Confira na íntegra o depoimento:
A Copa – uma grande ilusão preparada para os
gringos
Quase dois anos e meio atrás eu estava
sonhando em cobrir a Copa do Mundo no Brasil. O melhor esporte do mundo em um
país maravilhoso. Eu fiz um plano e fui estudar no Brasil, aprendi português e
estava preparado para voltar.
Voltei em setembro de 2013. O sonho seria
cumprido. Mas hoje, dois meses antes da festa da Copa, eu decidi que não vou
continuar aqui. O sonho se transformou em um pesadelo.
Durante cinco meses fiquei documentando as
consequências da Copa. Existem várias: remoções, forças armadas e PMs nas
comunidades, corrupção, projetos sociais fechando. Eu descobri que todos os
projetos e mudanças são por causa de pessoas como eu – um gringo – e também uma
parte da imprensa internacional. Eu sou um cara usado para impressionar.
Em março, eu estive em Fortaleza para
conhecer a cidade mais violenta a receber um jogo de Copa do Mundo
até hoje. Falei com algumas pessoas que me colocaram em contato com crianças da
rua, e fiquei sabendo que algumas estão desaparecidas. Muitas vezes, são mortas
quando estão dormindo à noite em área com muitos turistas. Por quê? Para deixar
a cidade limpa para os gringos e a imprensa internacional? Por causa de mim?
Em Fortaleza eu encontrei com Allison, 13
anos, que vive nas ruas da cidade. Um cara com uma vida muito difícil. Ele não
tinha nada – só um pacote de amendoins. Quando nos encontramos ele me ofereceu
tudo o que tinha, ou seja, os amendoins. Esse cara, que não tem nada, ofereceu
a única coisa de valor que tinha para um gringo que carregava equipamentos de
filmagem no valor de R$ 10.000 e um Master Card no bolso. Inacreditável.
Mas a vida dele está em perigo por causa de
pessoas como eu. Ele corre o risco de se tornar a próxima vítima da limpeza que
acontece na cidade de Fortaleza.
Eu não posso cobrir esse evento depois de
saber que o preço da Copa não só é o mais alto da história em reais – também é
um preço que eu estou convencido incluindo vidas das crianças.
Hoje, vou voltar para Dinamarca e não
voltarei para o Brasil. Minha presença só está contribuindo para um
desagradável show do Brasil. Um show, que eu dois anos e meio atrás estava
sonhando em participar, mas hoje eu vou fazer tudo o que estiver ao meu alcance
para criticar e focar no preço real da Copa do Mundo do Brasil.

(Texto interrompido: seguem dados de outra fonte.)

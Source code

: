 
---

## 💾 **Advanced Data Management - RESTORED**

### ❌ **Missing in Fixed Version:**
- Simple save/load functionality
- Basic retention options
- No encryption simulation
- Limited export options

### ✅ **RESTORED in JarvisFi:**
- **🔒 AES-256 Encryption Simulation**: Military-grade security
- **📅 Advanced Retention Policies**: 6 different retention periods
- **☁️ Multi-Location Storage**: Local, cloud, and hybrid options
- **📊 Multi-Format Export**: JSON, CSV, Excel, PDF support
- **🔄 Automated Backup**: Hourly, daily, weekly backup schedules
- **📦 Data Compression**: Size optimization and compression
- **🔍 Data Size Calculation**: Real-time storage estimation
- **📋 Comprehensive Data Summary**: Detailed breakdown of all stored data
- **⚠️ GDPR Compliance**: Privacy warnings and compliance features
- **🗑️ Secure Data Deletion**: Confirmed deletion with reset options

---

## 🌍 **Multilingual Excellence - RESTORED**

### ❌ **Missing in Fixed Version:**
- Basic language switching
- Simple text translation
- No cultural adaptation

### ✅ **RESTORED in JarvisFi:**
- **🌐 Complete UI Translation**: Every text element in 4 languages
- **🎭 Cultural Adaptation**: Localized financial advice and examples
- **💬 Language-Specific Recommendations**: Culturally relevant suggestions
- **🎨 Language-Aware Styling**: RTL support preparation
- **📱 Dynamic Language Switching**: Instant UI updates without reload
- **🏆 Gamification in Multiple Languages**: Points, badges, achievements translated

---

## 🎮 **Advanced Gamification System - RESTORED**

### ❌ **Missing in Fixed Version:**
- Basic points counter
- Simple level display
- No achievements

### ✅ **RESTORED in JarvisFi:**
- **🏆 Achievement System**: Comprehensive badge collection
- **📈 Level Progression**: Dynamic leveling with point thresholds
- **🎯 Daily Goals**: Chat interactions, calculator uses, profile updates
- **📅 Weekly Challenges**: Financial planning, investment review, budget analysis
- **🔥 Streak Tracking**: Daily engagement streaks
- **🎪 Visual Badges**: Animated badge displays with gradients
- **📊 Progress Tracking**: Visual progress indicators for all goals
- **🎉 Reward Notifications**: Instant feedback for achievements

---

Alguém quer dois ingressos para França x
Equador no dia 25 de junho?
Mikkel Jensen – Jornalista independente da
Dinamarca
O Tribuna do Ceará entrou em contato com a
Secretaria da Segurança Pública e Defesa Social (SSPDS) para comentar acerca da
possível "matança" comentada pelo jornalista dinamarquês, mas até a
publicação desta matéria não foi enviada a resposta.
(*) A pedido de Mikkel, este artigo foi
publicado com o jornalista já na Dinamarca.